JAMES WALTON
★ ★ ★ ★
POETRY
Now I’m Sixty Four
Summer holiday morning, our town an
overfull éclair. Dogs on leave
bark for home, and teenagers rev the engines
of older family members. Visiting cats
wander into other territories, the wattle birds,
all rusty complaint, while the rooster has crowed
its night long displacement. The heatwave hums
along with coolers, the air as heavy as a cold
you can’t shake; we used to hear the ocean,
but now the incessant northerly owns us all.
Still, here I am, at the most honest point in life,
having passed the age of knowing, and sure
of who we are, on the second cup of coffee.
If reincarnation is true, I want to come back
to this point with you, the rest of our lives
secure from past loss, and this stable present
a buoy in any current. Things can go along,
float around us, music has captured hours,
streams happy or sad decades, becoming
calm arrival. You tell me the French call
this La Petite Mort; I don’t know what time
it is, or what day.
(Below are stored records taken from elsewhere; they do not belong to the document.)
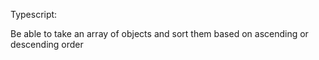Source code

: Typescript:

Be able to take an array of objects and sort them based on ascending or descending order
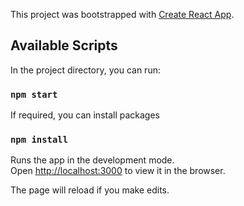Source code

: This project was bootstrapped with [Create React App](https://github.com/facebook/create-react-app).

## Available Scripts

In the project directory, you can run:

### `npm start`

If required, you can install packages

### `npm install`

Runs the app in the development mode.<br />
Open [http://localhost:3000](http://localhost:3000) to view it in the browser.

The page will reload if you make edits.<br />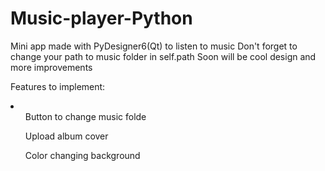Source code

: # Music-player-Python
Mini app made with PyDesigner6(Qt) to listen to music
Don't forget to change your path to music folder in self.path
Soon will be cool design and more improvements

Features to implement:
<li>
  <ul>Button to change music folde</ul>
  <ul>Upload album cover</ul>
  <ul>Color changing background</ul>
</li>
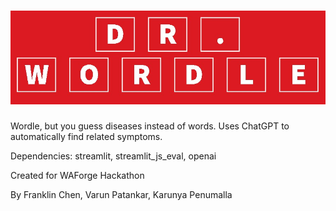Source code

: # ![Dr. Wordle](diseasewordle.jpg)
Wordle, but you guess diseases instead of words.
Uses ChatGPT to automatically find related symptoms.

Dependencies: streamlit, streamlit_js_eval, openai

Created for WAForge Hackathon

By Franklin Chen, Varun Patankar, Karunya Penumalla
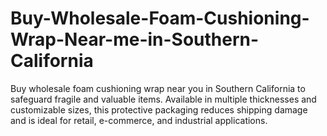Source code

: # Buy-Wholesale-Foam-Cushioning-Wrap-Near-me-in-Southern-California
Buy wholesale foam cushioning wrap near you in Southern California to safeguard fragile and valuable items. Available in multiple thicknesses and customizable sizes, this protective packaging reduces shipping damage and is ideal for retail, e-commerce, and industrial applications.
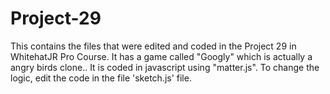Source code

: # Project-29
This contains the files that were edited and coded in the Project 29 in WhitehatJR Pro Course. It has a game called "Googly" which is actually a angry birds clone.. It is coded in javascript using "matter.js". To change the logic, edit the code in the file 'sketch.js' file.
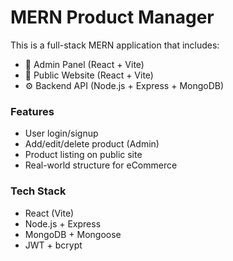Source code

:# MERN Product Manager

This is a full-stack MERN application that includes:
- 🔐 Admin Panel (React + Vite)
- 🛒 Public Website (React + Vite)
- ⚙️ Backend API (Node.js + Express + MongoDB)

### Features
- User login/signup
- Add/edit/delete product (Admin)
- Product listing on public site
- Real-world structure for eCommerce

### Tech Stack
- React (Vite)
- Node.js + Express
- MongoDB + Mongoose
- JWT + bcrypt
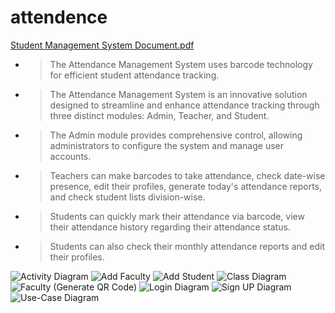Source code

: # attendence

[Student Management System Document.pdf](https://github.com/user-attachments/files/16099425/Student.Management.System.Document.pdf)

- > The Attendance Management System uses barcode technology for efficient student attendance tracking.
 - > The Attendance Management System is an innovative solution designed to streamline and enhance attendance tracking through three distinct modules: Admin, Teacher, and Student.
 - > The Admin module provides comprehensive control, allowing administrators to configure the system and manage user accounts.
 - > Teachers can make barcodes to take attendance, check date-wise presence, edit their profiles, generate today's attendance reports, and check student lists division-wise. 
 - > Students can quickly mark their attendance via barcode, view their attendance history regarding their attendance status. 
 - > Students can also check their monthly attendance reports and edit their profiles.

![Activity Diagram](https://github.com/Nirmal-Bhuva/Student_att_mgt/assets/91771820/c3479560-d192-402e-87e5-6ab460535d13)
![Add Faculty](https://github.com/Nirmal-Bhuva/Student_att_mgt/assets/91771820/a0d323f6-eb9d-42fc-9fce-fd5906680160)
![Add Student](https://github.com/Nirmal-Bhuva/Student_att_mgt/assets/91771820/91ed7a70-ccac-4c76-a00e-05cf64957e37)
![Class Diagram](https://github.com/Nirmal-Bhuva/Student_att_mgt/assets/91771820/4c1ab989-a9e2-4b82-bb27-f7f3d7e897ff)
![Faculty (Generate QR Code)](https://github.com/Nirmal-Bhuva/Student_att_mgt/assets/91771820/133f0fbf-0cbf-4045-b2bc-0c8fe30a374b)
![Login Diagram](https://github.com/Nirmal-Bhuva/Student_att_mgt/assets/91771820/f9437b4a-b7a6-4cdf-9b64-022069241654)
![Sign UP Diagram](https://github.com/Nirmal-Bhuva/Student_att_mgt/assets/91771820/842bf747-a536-4aec-be6a-44949480e1db)
![Use-Case Diagram](https://github.com/Nirmal-Bhuva/Student_att_mgt/assets/91771820/33b95ed2-abc7-4b06-993b-1904fa05af5b)
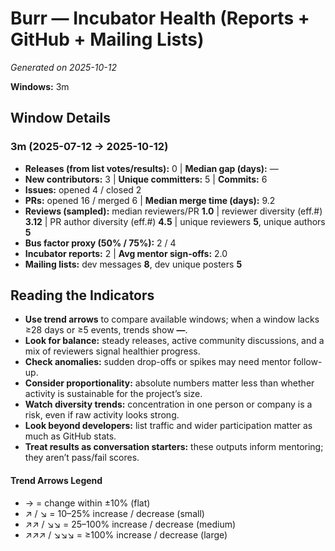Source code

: # Burr — Incubator Health (Reports + GitHub + Mailing Lists)
_Generated on 2025-10-12_

**Windows:** 3m

## Window Details
### 3m  (2025-07-12 → 2025-10-12)
- **Releases (from list votes/results):** 0  |  **Median gap (days):** —
- **New contributors:** 3  |  **Unique committers:** 5  |  **Commits:** 6
- **Issues:** opened 4 / closed 2
- **PRs:** opened 16 / merged 6  |  **Median merge time (days):** 9.2
- **Reviews (sampled):** median reviewers/PR **1.0**  |  reviewer diversity (eff.#) **3.12**  |  PR author diversity (eff.#) **4.5**  |  unique reviewers **5**, unique authors **5**
- **Bus factor proxy (50% / 75%):** 2 / 4
- **Incubator reports:** 2  |  **Avg mentor sign-offs:** 2.0
- **Mailing lists:** dev messages **8**, dev unique posters **5**

## Reading the Indicators
- **Use trend arrows** to compare available windows; when a window lacks ≥28 days or ≥5 events, trends show **—**.
- **Look for balance:** steady releases, active community discussions, and a mix of reviewers signal healthier progress.
- **Check anomalies:** sudden drop-offs or spikes may need mentor follow-up.
- **Consider proportionality:** absolute numbers matter less than whether activity is sustainable for the project’s size.
- **Watch diversity trends:** concentration in one person or company is a risk, even if raw activity looks strong.
- **Look beyond developers:** list traffic and wider participation matter as much as GitHub stats.
- **Treat results as conversation starters:** these outputs inform mentoring; they aren’t pass/fail scores.

#### Trend Arrows Legend
- →  = change within ±10% (flat)
- ↗ / ↘ = 10–25% increase / decrease (small)
- ↗↗ / ↘↘ = 25–100% increase / decrease (medium)
- ↗↗↗ / ↘↘↘ = ≥100% increase / decrease (large)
Like watching the ocean,
or an open fire, becoming selfless as seasons.
We’re as tactile as stucco, my hand
on your wrist, your fingers on my collar bone,
the sensation of a sherbet dusting.
James Walton is an Australian poet published in newspapers, and many journals, and anthologies. Short listed twice for the ACU National Literature Prize, a double prize winner in the MPU International Poetry Prize, Specially Commended in The Welsh Poetry Competition – his collection The Leviathan’s Apprentice was published in 2015.